── Available data ──

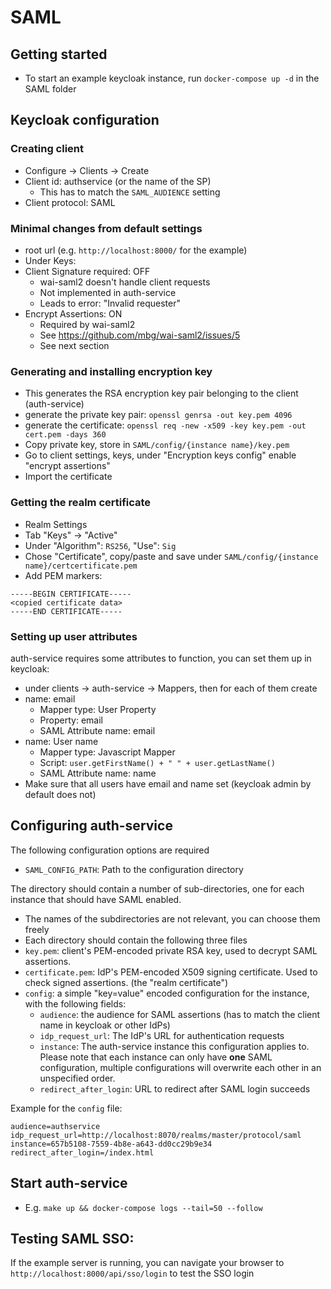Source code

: # SAML

## Getting started

* To start an example keycloak instance, run `docker-compose up -d` in the SAML folder

## Keycloak configuration
### Creating client
 * Configure -> Clients -> Create
 * Client id: authservice (or the name of the SP)
   * This has to match the `SAML_AUDIENCE` setting
 * Client protocol: SAML

### Minimal changes from default settings
 * root url (e.g. `http://localhost:8000/` for the example)
 * Under Keys:
 * Client Signature required: OFF
   * wai-saml2 doesn't handle client requests
   * Not implemented in auth-service
   * Leads to error: "Invalid requester"
 * Encrypt Assertions: ON
   * Required by wai-saml2
   * See https://github.com/mbg/wai-saml2/issues/5
   * See next section

### Generating and installing encryption key
  * This generates the RSA encryption key pair belonging to the client (auth-service)
  * generate the private key pair: `openssl genrsa -out key.pem 4096`
  * generate the certificate: `openssl req -new -x509 -key key.pem -out cert.pem -days 360`
  * Copy private key, store in `SAML/config/{instance name}/key.pem`
  * Go to client settings, keys, under "Encryption keys config" enable "encrypt assertions"
  * Import the certificate

### Getting the realm certificate
  * Realm Settings
  * Tab "Keys" -> "Active"
  * Under "Algorithm": `RS256`, "Use": `Sig`
  * Chose "Certificate", copy/paste and save under `SAML/config/{instance name}/certcertificate.pem`
  * Add PEM markers:
```
-----BEGIN CERTIFICATE-----
<copied certificate data>
-----END CERTIFICATE-----
```

### Setting up user attributes
auth-service requires some attributes to function, you can set them up in keycloak:
  * under clients -> auth-service -> Mappers, then for each of them create
  * name: email
    * Mapper type: User Property
    * Property: email
    * SAML Attribute name: email
  * name: User name
    * Mapper type: Javascript Mapper
    * Script: `user.getFirstName() + " " + user.getLastName()`
    * SAML Attribute name: name
  * Make sure that all users have email and name set (keycloak admin by default does not)

## Configuring auth-service
The following configuration options are required
  * `SAML_CONFIG_PATH`: Path to the configuration directory

The directory should contain a number of sub-directories, one for each instance that should have SAML enabled.
  * The names of the subdirectories are not relevant, you can choose them freely
  * Each directory should contain the following three files
  * `key.pem`: client's PEM-encoded private RSA key, used to decrypt SAML assertions.
  * `certificate.pem`: IdP's PEM-encoded X509 signing certificate. Used to check signed assertions. (the "realm certificate")
  * `config`: a simple "key=value" encoded configuration for the instance, with the following fields:
    * `audience`: the audience for SAML assertions (has to match the client name in keycloak or other IdPs)
    * `idp_request_url`: The IdP's URL for authentication requests
    * `instance`: The auth-service instance this configuration applies to. Please note that each instance can only have **one** SAML configuration, multiple configurations will overwrite each other in an unspecified order.
    * `redirect_after_login`: URL to redirect after SAML login succeeds

Example for the `config` file:
```
audience=authservice
idp_request_url=http://localhost:8070/realms/master/protocol/saml
instance=657b5108-7559-4b8e-a643-dd0cc29b9e34
redirect_after_login=/index.html
```

## Start auth-service
  * E.g. `make up && docker-compose logs --tail=50 --follow`

## Testing SAML SSO:

If the example server is running, you can navigate your browser to
`http://localhost:8000/api/sso/login` to test the SSO login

───

Exercise instructions: Scan the lines above for the word "protocol" and copy every one where it occurs.

Result:
 * Client protocol: SAML
idp_request_url=http://localhost:8070/realms/master/protocol/saml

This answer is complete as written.